The 17-year-old high school senior with her open smile was a minor local star before she set off for her first Olympic Games in London, but she has since set the swimming world alight and cheered the mood in her US hometown.
Franklin attends high school in Aurora, the town where earlier this month a crazed gunman opened fire at a midnigh showing of a new Batman film and killed 12 moviegoers, and lives in nearby Centennial, where he is on trial.
She heard about the shootings in London, where she was preparing for the event of her young life, and spoke from the heart.
"Every single race I'm going to have that Colorado incident back on my mind. It's such a terrible thing and I'm so shaken by it. They're in my thoughts this entire process," she said.
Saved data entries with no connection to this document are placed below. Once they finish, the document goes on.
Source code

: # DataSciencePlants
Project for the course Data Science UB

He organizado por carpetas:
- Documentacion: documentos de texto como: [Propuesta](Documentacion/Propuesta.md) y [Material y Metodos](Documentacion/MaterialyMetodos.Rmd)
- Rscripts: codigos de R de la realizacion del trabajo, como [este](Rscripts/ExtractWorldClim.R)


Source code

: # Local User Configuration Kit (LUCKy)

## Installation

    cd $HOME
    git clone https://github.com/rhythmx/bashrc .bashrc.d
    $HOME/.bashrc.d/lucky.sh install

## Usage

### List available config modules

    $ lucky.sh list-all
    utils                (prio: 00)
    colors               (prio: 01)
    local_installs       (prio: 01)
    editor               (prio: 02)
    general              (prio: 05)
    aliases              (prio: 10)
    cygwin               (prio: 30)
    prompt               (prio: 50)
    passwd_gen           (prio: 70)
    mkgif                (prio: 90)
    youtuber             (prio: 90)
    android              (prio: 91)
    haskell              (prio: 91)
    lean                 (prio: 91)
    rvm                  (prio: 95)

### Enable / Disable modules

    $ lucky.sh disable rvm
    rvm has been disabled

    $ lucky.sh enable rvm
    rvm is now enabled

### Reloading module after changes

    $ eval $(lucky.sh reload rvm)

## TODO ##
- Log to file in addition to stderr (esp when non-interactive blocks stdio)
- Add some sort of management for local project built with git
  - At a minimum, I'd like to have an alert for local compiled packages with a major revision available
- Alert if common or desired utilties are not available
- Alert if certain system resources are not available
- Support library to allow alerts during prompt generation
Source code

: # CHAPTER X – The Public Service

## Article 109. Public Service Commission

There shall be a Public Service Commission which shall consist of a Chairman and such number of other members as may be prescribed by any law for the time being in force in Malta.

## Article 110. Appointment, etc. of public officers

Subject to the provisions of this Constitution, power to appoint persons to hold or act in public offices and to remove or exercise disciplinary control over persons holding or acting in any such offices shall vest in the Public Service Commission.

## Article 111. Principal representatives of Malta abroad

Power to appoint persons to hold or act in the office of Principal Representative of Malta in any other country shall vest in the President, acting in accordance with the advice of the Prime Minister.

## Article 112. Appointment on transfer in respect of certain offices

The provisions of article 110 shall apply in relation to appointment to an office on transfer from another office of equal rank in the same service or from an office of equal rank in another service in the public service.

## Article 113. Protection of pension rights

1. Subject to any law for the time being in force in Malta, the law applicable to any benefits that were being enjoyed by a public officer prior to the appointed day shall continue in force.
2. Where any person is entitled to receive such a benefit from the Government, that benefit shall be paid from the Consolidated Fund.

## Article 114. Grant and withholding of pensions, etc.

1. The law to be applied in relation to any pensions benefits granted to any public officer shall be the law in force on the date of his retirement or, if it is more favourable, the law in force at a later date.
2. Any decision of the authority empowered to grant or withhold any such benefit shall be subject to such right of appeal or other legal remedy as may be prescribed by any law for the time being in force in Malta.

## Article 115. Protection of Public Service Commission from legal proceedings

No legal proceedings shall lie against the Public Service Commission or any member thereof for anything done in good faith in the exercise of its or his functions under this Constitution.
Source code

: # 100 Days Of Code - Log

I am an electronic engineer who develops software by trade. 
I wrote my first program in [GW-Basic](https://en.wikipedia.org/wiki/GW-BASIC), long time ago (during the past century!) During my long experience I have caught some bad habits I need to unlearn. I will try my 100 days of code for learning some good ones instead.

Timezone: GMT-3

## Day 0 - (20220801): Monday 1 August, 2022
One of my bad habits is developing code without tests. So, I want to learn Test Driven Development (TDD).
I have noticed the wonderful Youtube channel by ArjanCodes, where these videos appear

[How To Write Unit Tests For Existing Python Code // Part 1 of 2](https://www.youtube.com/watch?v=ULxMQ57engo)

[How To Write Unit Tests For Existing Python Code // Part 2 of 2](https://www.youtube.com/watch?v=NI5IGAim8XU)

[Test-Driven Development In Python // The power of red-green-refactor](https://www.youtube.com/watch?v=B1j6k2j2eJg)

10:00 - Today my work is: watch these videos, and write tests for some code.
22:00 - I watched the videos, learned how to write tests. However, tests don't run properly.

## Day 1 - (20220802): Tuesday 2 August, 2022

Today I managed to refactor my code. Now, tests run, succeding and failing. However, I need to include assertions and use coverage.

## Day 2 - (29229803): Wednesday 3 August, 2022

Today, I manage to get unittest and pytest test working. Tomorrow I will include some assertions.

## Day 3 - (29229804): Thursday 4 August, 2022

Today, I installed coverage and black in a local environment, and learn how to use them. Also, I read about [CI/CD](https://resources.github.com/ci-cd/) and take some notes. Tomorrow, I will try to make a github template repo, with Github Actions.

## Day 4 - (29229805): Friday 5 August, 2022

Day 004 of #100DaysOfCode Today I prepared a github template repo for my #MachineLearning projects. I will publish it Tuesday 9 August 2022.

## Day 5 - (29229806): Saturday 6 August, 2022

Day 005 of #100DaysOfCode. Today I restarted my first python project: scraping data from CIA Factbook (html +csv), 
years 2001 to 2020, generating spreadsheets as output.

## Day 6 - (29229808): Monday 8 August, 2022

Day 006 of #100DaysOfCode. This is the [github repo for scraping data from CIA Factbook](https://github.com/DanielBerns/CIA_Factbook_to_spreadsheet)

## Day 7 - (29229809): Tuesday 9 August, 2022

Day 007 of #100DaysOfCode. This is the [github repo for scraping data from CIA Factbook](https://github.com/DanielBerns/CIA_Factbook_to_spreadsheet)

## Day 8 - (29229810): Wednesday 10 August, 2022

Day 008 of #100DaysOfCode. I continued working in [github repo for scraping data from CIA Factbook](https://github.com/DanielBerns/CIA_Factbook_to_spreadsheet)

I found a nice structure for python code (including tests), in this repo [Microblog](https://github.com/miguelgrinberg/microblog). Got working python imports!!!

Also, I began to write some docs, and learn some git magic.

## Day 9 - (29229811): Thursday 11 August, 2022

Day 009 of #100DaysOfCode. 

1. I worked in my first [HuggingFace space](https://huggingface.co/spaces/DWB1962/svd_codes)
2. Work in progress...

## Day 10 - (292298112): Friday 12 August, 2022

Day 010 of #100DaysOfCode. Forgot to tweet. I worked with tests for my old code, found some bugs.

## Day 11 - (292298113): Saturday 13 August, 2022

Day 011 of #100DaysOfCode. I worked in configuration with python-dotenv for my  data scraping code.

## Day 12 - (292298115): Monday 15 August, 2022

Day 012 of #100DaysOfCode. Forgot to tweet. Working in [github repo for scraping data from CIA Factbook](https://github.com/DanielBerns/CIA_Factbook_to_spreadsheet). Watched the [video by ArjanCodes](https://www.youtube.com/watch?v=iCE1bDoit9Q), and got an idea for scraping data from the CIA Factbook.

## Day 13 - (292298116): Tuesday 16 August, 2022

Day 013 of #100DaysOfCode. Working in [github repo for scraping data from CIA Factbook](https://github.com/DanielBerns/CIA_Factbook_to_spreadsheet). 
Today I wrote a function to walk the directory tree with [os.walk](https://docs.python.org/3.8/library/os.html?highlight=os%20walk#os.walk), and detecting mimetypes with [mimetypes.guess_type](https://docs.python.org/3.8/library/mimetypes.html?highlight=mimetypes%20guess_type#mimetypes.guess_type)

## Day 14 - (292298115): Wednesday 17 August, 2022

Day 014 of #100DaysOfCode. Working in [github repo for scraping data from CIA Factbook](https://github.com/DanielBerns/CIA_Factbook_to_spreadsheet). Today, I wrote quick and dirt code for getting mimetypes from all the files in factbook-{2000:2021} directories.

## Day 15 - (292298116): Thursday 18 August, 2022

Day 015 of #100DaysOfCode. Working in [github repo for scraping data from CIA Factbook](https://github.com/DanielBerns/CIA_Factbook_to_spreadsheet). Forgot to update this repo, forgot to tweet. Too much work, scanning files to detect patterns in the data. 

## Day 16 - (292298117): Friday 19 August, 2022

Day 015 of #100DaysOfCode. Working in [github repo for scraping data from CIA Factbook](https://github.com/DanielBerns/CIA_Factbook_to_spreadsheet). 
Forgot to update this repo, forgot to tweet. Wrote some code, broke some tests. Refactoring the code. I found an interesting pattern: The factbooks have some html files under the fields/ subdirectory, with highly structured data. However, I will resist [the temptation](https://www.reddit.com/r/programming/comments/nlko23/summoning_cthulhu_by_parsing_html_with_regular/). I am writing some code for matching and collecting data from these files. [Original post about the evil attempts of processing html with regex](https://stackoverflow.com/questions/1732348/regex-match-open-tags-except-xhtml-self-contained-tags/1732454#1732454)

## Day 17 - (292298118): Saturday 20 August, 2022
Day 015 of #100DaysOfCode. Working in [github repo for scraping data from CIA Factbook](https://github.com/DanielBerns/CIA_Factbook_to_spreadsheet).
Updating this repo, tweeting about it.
Shaken, perhaps, but not defeated.
Franklin chalked up a bronze medal in the four by 200-meter freestyle relay and won gold in the 100-meter backstroke, despite racing only 15 minutes after qualifying for the finals in the 200-meter freestyle.
And she has more races to come.
"With everything that's been going on here lately, the wildfires and the shootings in Aurora, it's really special,"
said Tom Suko, 27, a cashier at a sporting goods store near Franklin's home in the Denver suburbs.
"These people can use someone to rally around," he said.
"She's a great story and someone a community can be proud of."